* Work task
Your job is to set down the stretch of entries that opens with the line containing "In this guide, we’ll" and closes with the line containing "When merging, use a pull request". Keep both end lines, copy each exactly, and add nothing.

* Information

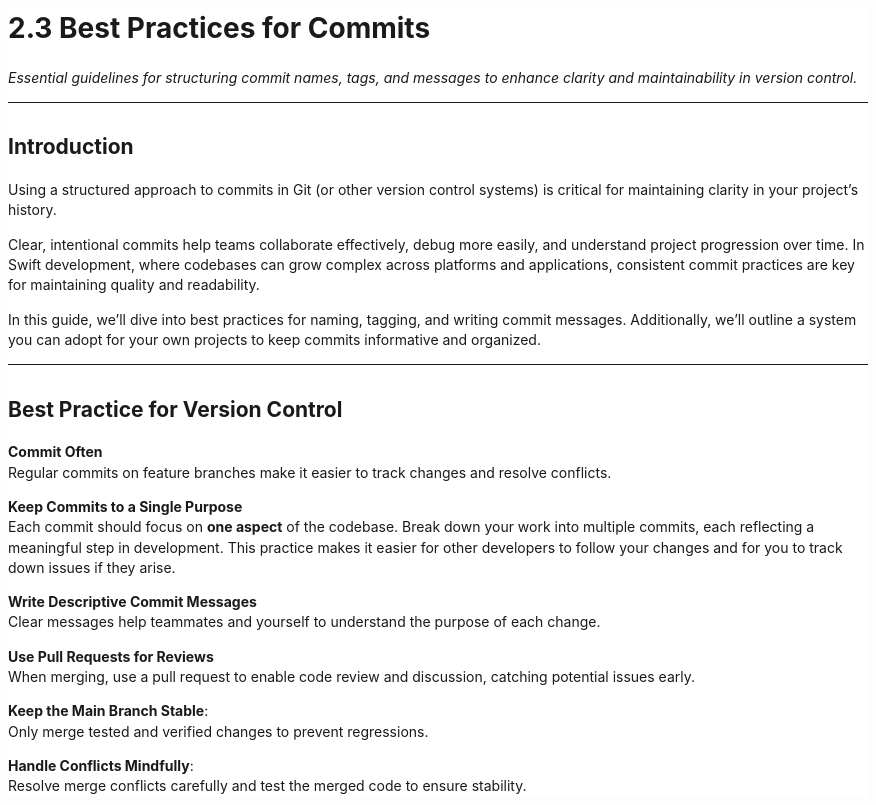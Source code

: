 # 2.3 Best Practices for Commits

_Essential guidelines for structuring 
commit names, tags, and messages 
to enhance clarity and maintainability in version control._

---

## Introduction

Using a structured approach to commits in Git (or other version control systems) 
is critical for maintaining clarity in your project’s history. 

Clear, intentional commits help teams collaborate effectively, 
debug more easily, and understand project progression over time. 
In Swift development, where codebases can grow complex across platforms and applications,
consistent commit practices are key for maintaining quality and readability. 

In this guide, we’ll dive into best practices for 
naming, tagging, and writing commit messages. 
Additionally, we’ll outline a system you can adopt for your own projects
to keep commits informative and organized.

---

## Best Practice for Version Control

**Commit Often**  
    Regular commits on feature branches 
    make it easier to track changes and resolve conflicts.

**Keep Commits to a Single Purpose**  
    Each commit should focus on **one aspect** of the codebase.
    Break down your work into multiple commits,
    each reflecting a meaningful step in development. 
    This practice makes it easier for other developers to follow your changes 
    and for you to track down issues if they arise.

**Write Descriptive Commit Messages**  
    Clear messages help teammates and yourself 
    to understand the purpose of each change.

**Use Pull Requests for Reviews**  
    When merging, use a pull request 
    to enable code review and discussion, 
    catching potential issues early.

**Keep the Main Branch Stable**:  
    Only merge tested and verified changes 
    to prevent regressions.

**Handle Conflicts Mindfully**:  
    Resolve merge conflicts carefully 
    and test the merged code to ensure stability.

--

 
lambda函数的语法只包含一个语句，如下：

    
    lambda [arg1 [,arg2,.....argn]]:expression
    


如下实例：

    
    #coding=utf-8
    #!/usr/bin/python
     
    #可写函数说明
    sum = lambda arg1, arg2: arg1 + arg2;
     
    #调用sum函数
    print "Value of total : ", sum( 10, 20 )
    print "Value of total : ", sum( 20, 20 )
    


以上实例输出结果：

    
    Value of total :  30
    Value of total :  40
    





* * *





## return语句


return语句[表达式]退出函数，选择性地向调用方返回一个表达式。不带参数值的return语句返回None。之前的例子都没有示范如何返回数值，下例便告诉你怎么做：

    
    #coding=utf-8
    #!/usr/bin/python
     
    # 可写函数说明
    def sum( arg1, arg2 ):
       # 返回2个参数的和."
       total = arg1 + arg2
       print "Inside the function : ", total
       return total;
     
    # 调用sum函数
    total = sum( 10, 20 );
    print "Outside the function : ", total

* Response area
In this guide, we’ll dive into best practices for 
naming, tagging, and writing commit messages. 
Additionally, we’ll outline a system you can adopt for your own projects
to keep commits informative and organized.

---

## Best Practice for Version Control

**Commit Often**  
    Regular commits on feature branches 
    make it easier to track changes and resolve conflicts.

**Keep Commits to a Single Purpose**  
    Each commit should focus on **one aspect** of the codebase.
    Break down your work into multiple commits,
    each reflecting a meaningful step in development. 
    This practice makes it easier for other developers to follow your changes 
    and for you to track down issues if they arise.

**Write Descriptive Commit Messages**  
    Clear messages help teammates and yourself 
    to understand the purpose of each change.

**Use Pull Requests for Reviews**  
    When merging, use a pull request 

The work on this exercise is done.